(Beginning of RAW DATA)

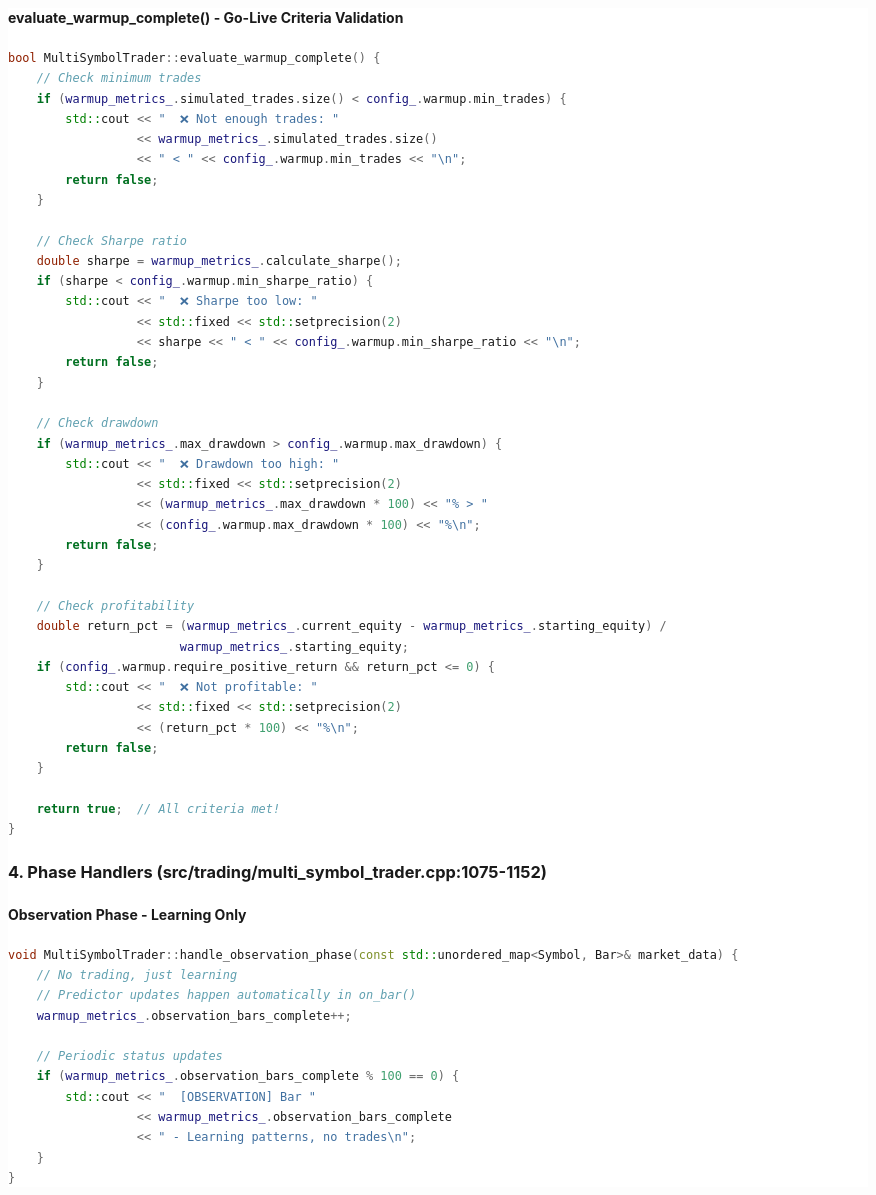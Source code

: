 #### evaluate_warmup_complete() - Go-Live Criteria Validation

```cpp
bool MultiSymbolTrader::evaluate_warmup_complete() {
    // Check minimum trades
    if (warmup_metrics_.simulated_trades.size() < config_.warmup.min_trades) {
        std::cout << "  ❌ Not enough trades: "
                  << warmup_metrics_.simulated_trades.size()
                  << " < " << config_.warmup.min_trades << "\n";
        return false;
    }

    // Check Sharpe ratio
    double sharpe = warmup_metrics_.calculate_sharpe();
    if (sharpe < config_.warmup.min_sharpe_ratio) {
        std::cout << "  ❌ Sharpe too low: "
                  << std::fixed << std::setprecision(2)
                  << sharpe << " < " << config_.warmup.min_sharpe_ratio << "\n";
        return false;
    }

    // Check drawdown
    if (warmup_metrics_.max_drawdown > config_.warmup.max_drawdown) {
        std::cout << "  ❌ Drawdown too high: "
                  << std::fixed << std::setprecision(2)
                  << (warmup_metrics_.max_drawdown * 100) << "% > "
                  << (config_.warmup.max_drawdown * 100) << "%\n";
        return false;
    }

    // Check profitability
    double return_pct = (warmup_metrics_.current_equity - warmup_metrics_.starting_equity) /
                        warmup_metrics_.starting_equity;
    if (config_.warmup.require_positive_return && return_pct <= 0) {
        std::cout << "  ❌ Not profitable: "
                  << std::fixed << std::setprecision(2)
                  << (return_pct * 100) << "%\n";
        return false;
    }

    return true;  // All criteria met!
}
```

### 4. Phase Handlers (src/trading/multi_symbol_trader.cpp:1075-1152)

#### Observation Phase - Learning Only

```cpp
void MultiSymbolTrader::handle_observation_phase(const std::unordered_map<Symbol, Bar>& market_data) {
    // No trading, just learning
    // Predictor updates happen automatically in on_bar()
    warmup_metrics_.observation_bars_complete++;

    // Periodic status updates
    if (warmup_metrics_.observation_bars_complete % 100 == 0) {
        std::cout << "  [OBSERVATION] Bar "
                  << warmup_metrics_.observation_bars_complete
                  << " - Learning patterns, no trades\n";
    }
}
```
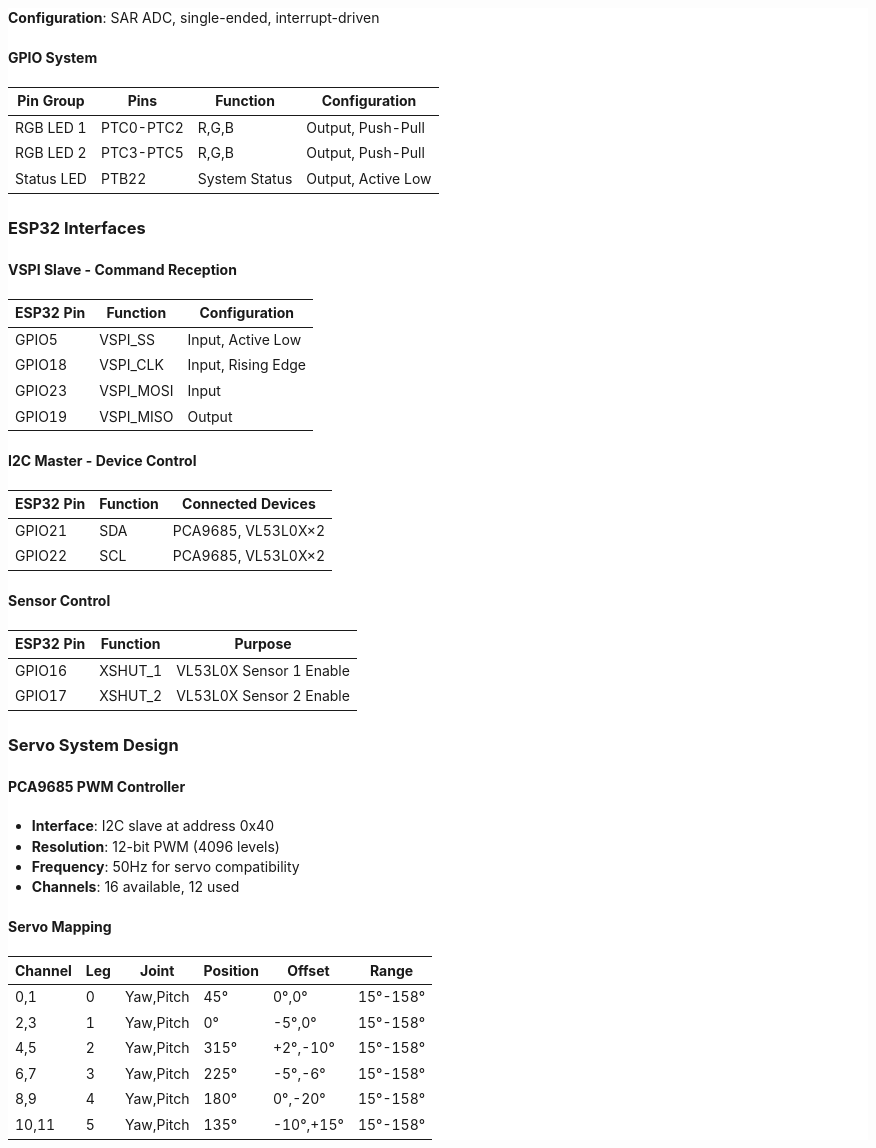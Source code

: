 **Configuration**: SAR ADC, single-ended, interrupt-driven

#### GPIO System
| Pin Group | Pins | Function | Configuration |
|-----------|------|----------|---------------|
| RGB LED 1 | PTC0-PTC2 | R,G,B | Output, Push-Pull |
| RGB LED 2 | PTC3-PTC5 | R,G,B | Output, Push-Pull |
| Status LED | PTB22 | System Status | Output, Active Low |

### ESP32 Interfaces

#### VSPI Slave - Command Reception
| ESP32 Pin | Function | Configuration |
|-----------|----------|---------------|
| GPIO5 | VSPI_SS | Input, Active Low |
| GPIO18 | VSPI_CLK | Input, Rising Edge |
| GPIO23 | VSPI_MOSI | Input |
| GPIO19 | VSPI_MISO | Output |

#### I2C Master - Device Control
| ESP32 Pin | Function | Connected Devices |
|-----------|----------|-------------------|
| GPIO21 | SDA | PCA9685, VL53L0X×2 |
| GPIO22 | SCL | PCA9685, VL53L0X×2 |

#### Sensor Control
| ESP32 Pin | Function | Purpose |
|-----------|----------|---------|
| GPIO16 | XSHUT_1 | VL53L0X Sensor 1 Enable |
| GPIO17 | XSHUT_2 | VL53L0X Sensor 2 Enable |

### Servo System Design

#### PCA9685 PWM Controller
- **Interface**: I2C slave at address 0x40
- **Resolution**: 12-bit PWM (4096 levels)  
- **Frequency**: 50Hz for servo compatibility
- **Channels**: 16 available, 12 used

#### Servo Mapping
| Channel | Leg | Joint | Position | Offset | Range |
|---------|-----|-------|----------|--------|-------|
| 0,1 | 0 | Yaw,Pitch | 45° | 0°,0° | 15°-158° |
| 2,3 | 1 | Yaw,Pitch | 0° | -5°,0° | 15°-158° |
| 4,5 | 2 | Yaw,Pitch | 315° | +2°,-10° | 15°-158° |
| 6,7 | 3 | Yaw,Pitch | 225° | -5°,-6° | 15°-158° |
| 8,9 | 4 | Yaw,Pitch | 180° | 0°,-20° | 15°-158° |
| 10,11 | 5 | Yaw,Pitch | 135° | -10°,+15° | 15°-158° |
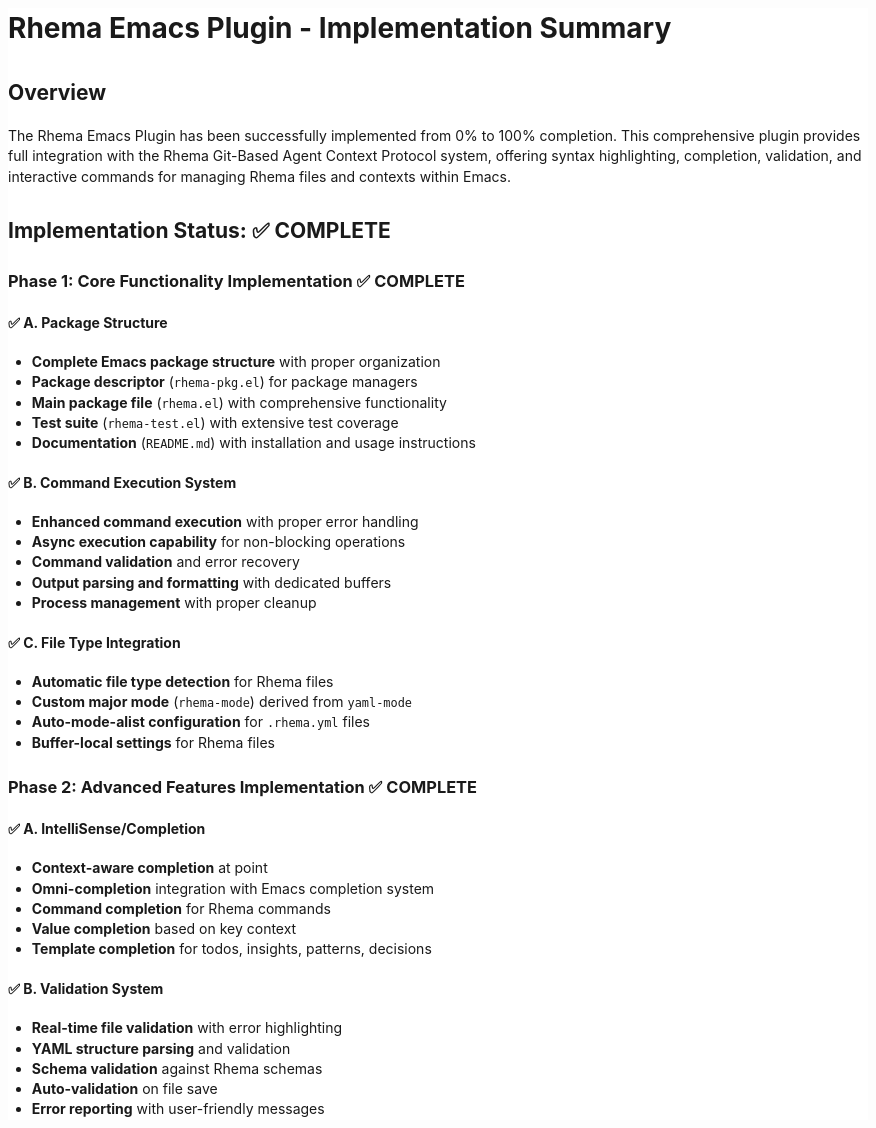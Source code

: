 # Rhema Emacs Plugin - Implementation Summary

## Overview

The Rhema Emacs Plugin has been successfully implemented from 0% to 100% completion. This comprehensive plugin provides full integration with the Rhema Git-Based Agent Context Protocol system, offering syntax highlighting, completion, validation, and interactive commands for managing Rhema files and contexts within Emacs.

## Implementation Status: ✅ COMPLETE

### Phase 1: Core Functionality Implementation ✅ COMPLETE

#### ✅ A. Package Structure
- **Complete Emacs package structure** with proper organization
- **Package descriptor** (`rhema-pkg.el`) for package managers
- **Main package file** (`rhema.el`) with comprehensive functionality
- **Test suite** (`rhema-test.el`) with extensive test coverage
- **Documentation** (`README.md`) with installation and usage instructions

#### ✅ B. Command Execution System
- **Enhanced command execution** with proper error handling
- **Async execution capability** for non-blocking operations
- **Command validation** and error recovery
- **Output parsing and formatting** with dedicated buffers
- **Process management** with proper cleanup

#### ✅ C. File Type Integration
- **Automatic file type detection** for Rhema files
- **Custom major mode** (`rhema-mode`) derived from `yaml-mode`
- **Auto-mode-alist configuration** for `.rhema.yml` files
- **Buffer-local settings** for Rhema files

### Phase 2: Advanced Features Implementation ✅ COMPLETE

#### ✅ A. IntelliSense/Completion
- **Context-aware completion** at point
- **Omni-completion** integration with Emacs completion system
- **Command completion** for Rhema commands
- **Value completion** based on key context
- **Template completion** for todos, insights, patterns, decisions

#### ✅ B. Validation System
- **Real-time file validation** with error highlighting
- **YAML structure parsing** and validation
- **Schema validation** against Rhema schemas
- **Auto-validation** on file save
- **Error reporting** with user-friendly messages
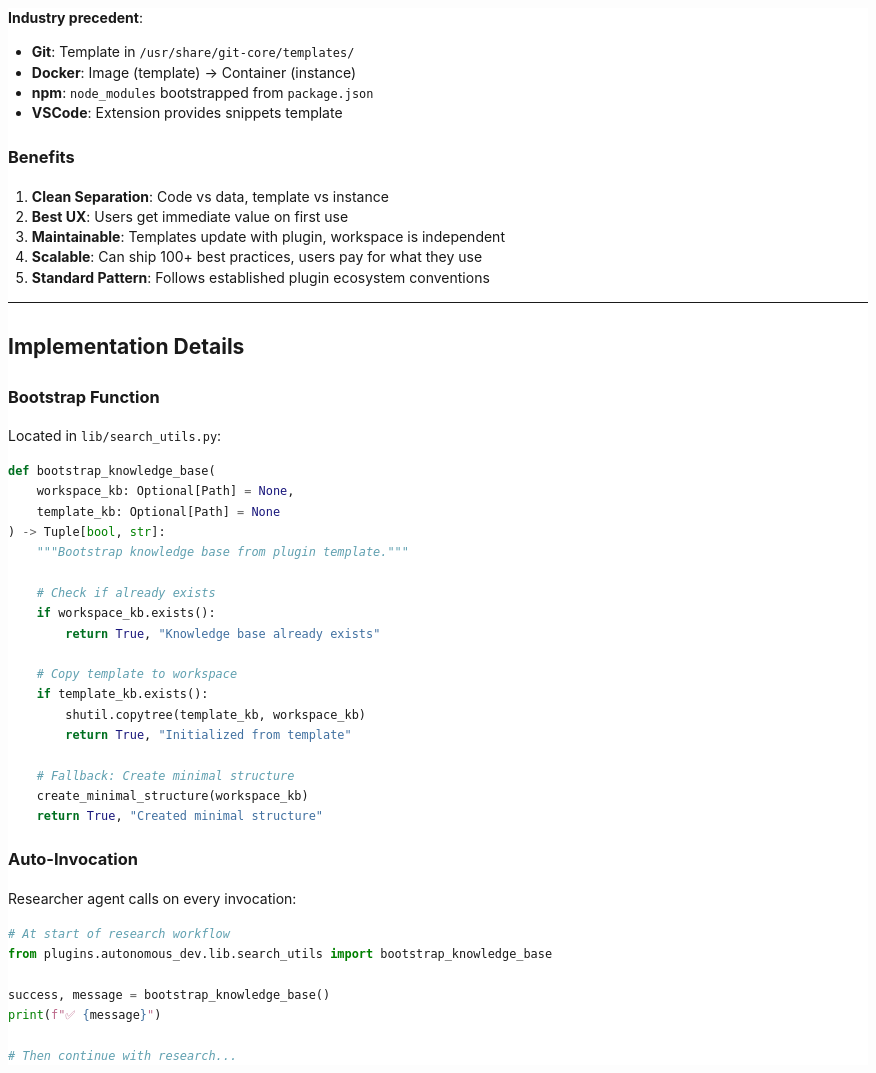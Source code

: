 **Industry precedent**:
- **Git**: Template in `/usr/share/git-core/templates/`
- **Docker**: Image (template) → Container (instance)
- **npm**: `node_modules` bootstrapped from `package.json`
- **VSCode**: Extension provides snippets template

### Benefits

1. **Clean Separation**: Code vs data, template vs instance
2. **Best UX**: Users get immediate value on first use
3. **Maintainable**: Templates update with plugin, workspace is independent
4. **Scalable**: Can ship 100+ best practices, users pay for what they use
5. **Standard Pattern**: Follows established plugin ecosystem conventions

---

## Implementation Details

### Bootstrap Function

Located in `lib/search_utils.py`:

```python
def bootstrap_knowledge_base(
    workspace_kb: Optional[Path] = None,
    template_kb: Optional[Path] = None
) -> Tuple[bool, str]:
    """Bootstrap knowledge base from plugin template."""

    # Check if already exists
    if workspace_kb.exists():
        return True, "Knowledge base already exists"

    # Copy template to workspace
    if template_kb.exists():
        shutil.copytree(template_kb, workspace_kb)
        return True, "Initialized from template"

    # Fallback: Create minimal structure
    create_minimal_structure(workspace_kb)
    return True, "Created minimal structure"
```

### Auto-Invocation

Researcher agent calls on every invocation:

```python
# At start of research workflow
from plugins.autonomous_dev.lib.search_utils import bootstrap_knowledge_base

success, message = bootstrap_knowledge_base()
print(f"✅ {message}")

# Then continue with research...
```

(End of RAW DATA)

WHAT THE TASK REQUIRES: Copy out all lines above that include the string "Enable".

RESPONSE TO THE TASK:
| GPIO16 | XSHUT_1 | VL53L0X Sensor 1 Enable |
| GPIO17 | XSHUT_2 | VL53L0X Sensor 2 Enable |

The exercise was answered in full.